**EXERCISE DETAILS**
The answer is to be an exact copy of the lines below running from the line with "- Use shiftwidth\(\)" down to the line with "- Goinfo typo", both ends included, and nothing more.
---------- AVAILABLE DATA
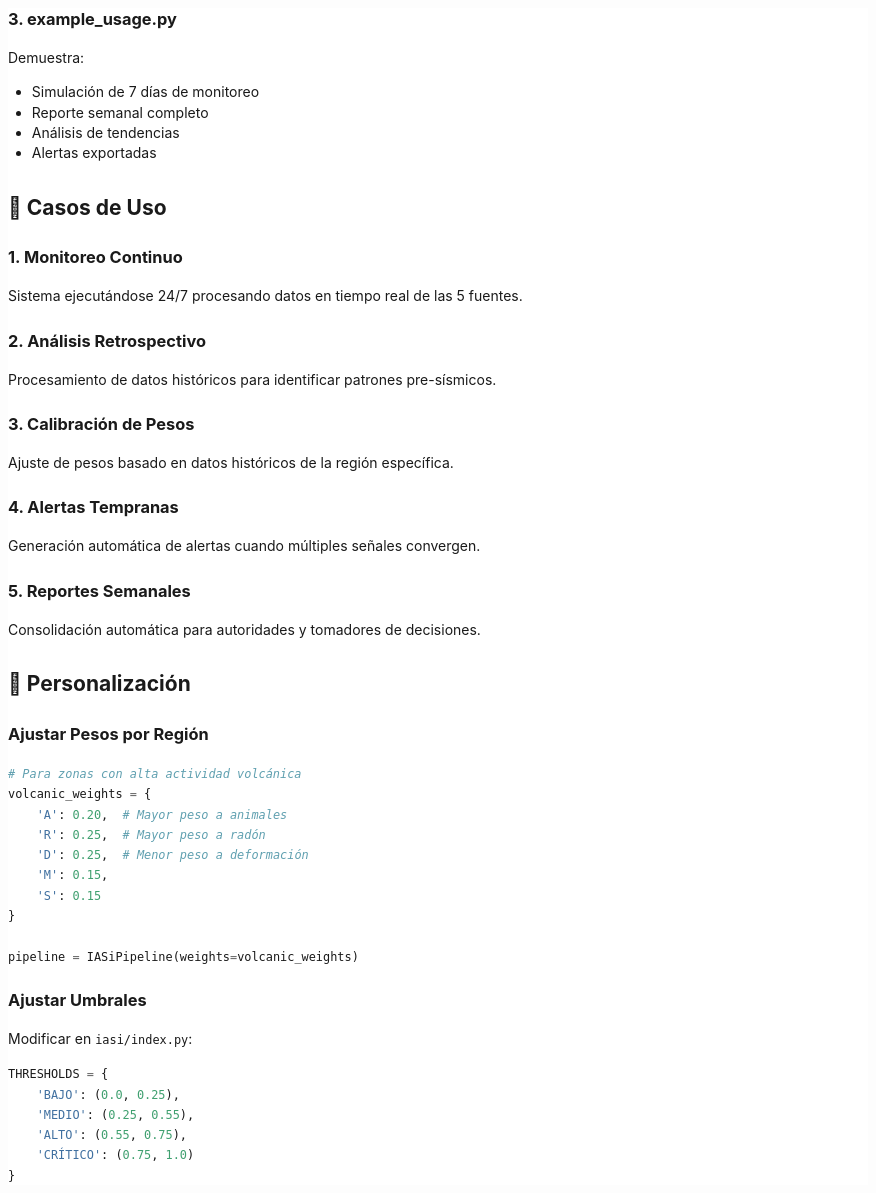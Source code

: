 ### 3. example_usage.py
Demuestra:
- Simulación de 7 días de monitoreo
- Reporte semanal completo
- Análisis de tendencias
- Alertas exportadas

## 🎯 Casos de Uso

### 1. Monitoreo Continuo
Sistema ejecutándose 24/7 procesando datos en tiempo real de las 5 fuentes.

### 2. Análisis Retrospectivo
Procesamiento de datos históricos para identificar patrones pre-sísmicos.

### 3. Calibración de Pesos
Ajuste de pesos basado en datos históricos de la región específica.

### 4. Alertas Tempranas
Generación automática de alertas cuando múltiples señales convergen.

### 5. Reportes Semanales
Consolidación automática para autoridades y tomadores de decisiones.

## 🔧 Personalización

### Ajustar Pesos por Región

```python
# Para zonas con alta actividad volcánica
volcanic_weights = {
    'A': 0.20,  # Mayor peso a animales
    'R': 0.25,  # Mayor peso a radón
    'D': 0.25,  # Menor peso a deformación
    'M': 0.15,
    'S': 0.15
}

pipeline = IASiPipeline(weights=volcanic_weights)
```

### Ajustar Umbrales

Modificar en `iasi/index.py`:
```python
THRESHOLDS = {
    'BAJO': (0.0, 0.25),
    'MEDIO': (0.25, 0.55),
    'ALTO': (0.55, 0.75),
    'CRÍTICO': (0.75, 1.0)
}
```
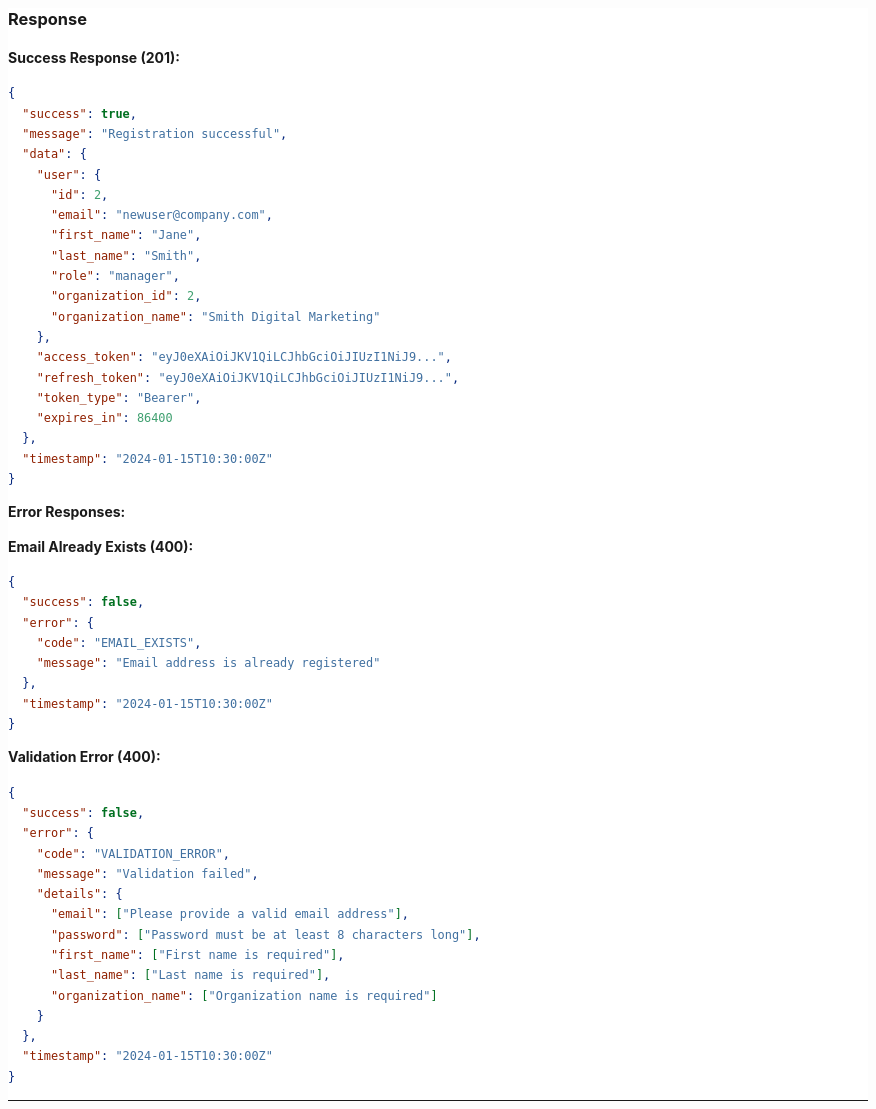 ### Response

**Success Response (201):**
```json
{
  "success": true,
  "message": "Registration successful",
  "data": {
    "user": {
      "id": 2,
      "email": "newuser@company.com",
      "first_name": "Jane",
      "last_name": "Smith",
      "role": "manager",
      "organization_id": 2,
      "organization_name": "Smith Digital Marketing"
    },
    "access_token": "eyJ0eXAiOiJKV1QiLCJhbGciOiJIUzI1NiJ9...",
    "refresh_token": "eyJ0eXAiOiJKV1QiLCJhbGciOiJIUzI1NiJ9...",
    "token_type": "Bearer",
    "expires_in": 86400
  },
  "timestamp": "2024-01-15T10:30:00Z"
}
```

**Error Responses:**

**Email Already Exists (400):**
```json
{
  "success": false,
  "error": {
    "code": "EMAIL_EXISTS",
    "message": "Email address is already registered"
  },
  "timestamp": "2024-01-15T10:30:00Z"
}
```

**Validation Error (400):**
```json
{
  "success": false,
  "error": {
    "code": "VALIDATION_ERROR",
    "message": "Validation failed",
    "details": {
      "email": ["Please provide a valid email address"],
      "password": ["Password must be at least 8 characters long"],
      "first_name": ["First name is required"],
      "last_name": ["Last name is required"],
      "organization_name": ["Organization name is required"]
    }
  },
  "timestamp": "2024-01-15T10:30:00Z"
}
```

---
--------------------
---------- AVAILABLE DATA
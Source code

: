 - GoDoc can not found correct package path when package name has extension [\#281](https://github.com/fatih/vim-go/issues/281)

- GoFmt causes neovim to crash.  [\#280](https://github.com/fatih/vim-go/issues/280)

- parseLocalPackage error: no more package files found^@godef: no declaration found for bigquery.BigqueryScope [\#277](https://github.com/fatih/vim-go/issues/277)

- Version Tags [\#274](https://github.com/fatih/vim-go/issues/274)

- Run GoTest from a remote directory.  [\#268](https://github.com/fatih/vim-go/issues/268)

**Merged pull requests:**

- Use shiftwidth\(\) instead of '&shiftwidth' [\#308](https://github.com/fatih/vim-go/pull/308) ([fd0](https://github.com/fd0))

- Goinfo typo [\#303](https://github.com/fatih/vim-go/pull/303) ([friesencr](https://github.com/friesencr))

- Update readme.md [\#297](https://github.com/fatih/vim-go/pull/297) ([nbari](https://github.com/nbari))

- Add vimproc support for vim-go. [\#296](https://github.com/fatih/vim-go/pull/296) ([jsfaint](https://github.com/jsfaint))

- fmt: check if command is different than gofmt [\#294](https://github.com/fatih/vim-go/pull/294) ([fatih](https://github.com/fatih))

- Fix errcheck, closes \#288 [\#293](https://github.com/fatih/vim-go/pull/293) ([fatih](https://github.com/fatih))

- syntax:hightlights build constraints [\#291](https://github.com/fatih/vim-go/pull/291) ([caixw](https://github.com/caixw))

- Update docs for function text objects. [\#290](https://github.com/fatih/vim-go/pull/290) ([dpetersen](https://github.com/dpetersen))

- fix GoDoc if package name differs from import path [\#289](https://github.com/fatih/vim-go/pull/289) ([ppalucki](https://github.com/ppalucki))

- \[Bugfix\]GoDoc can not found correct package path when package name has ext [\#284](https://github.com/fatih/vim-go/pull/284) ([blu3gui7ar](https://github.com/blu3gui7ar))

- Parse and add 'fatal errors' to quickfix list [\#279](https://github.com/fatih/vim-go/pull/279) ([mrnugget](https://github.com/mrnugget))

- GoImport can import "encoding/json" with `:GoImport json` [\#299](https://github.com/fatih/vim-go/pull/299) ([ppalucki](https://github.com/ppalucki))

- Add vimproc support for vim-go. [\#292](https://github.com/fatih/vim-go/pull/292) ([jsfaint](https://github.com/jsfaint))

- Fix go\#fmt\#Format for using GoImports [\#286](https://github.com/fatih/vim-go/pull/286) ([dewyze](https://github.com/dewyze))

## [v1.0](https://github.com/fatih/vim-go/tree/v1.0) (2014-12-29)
--------------------
---------- AVAILABLE DATA
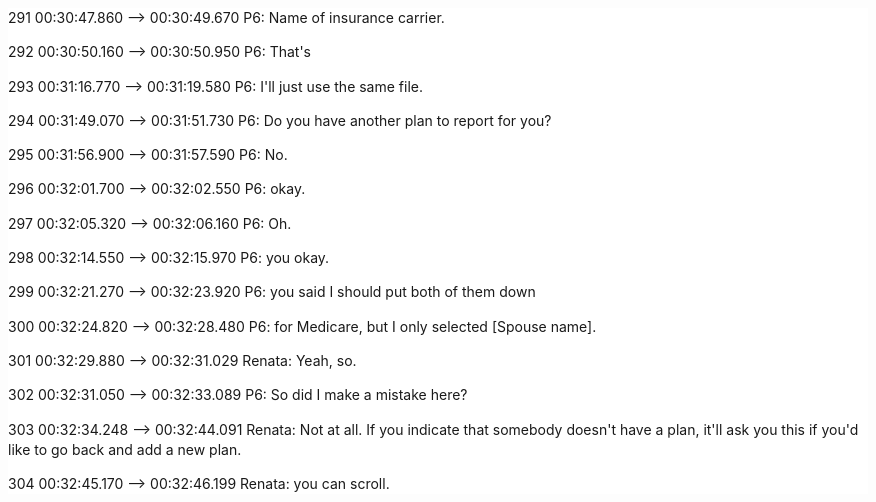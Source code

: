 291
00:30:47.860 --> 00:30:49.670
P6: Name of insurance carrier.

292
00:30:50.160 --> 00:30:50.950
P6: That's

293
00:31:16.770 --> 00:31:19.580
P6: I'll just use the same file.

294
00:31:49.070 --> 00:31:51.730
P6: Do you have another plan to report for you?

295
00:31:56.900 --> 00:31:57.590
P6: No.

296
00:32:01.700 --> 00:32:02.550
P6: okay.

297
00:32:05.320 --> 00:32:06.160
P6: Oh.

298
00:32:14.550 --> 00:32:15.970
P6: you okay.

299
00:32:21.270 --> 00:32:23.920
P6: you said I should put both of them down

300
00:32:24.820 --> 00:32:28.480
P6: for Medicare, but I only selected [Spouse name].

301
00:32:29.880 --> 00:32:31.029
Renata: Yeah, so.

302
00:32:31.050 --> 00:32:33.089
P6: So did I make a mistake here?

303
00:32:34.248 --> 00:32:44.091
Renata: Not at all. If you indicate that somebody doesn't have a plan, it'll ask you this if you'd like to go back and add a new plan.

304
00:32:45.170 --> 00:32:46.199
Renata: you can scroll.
--------------------
**EXERCISE RESULT**
- Use shiftwidth\(\) instead of '&shiftwidth' [\#308](https://github.com/fatih/vim-go/pull/308) ([fd0](https://github.com/fd0))

- Goinfo typo [\#303](https://github.com/fatih/vim-go/pull/303) ([friesencr](https://github.com/friesencr))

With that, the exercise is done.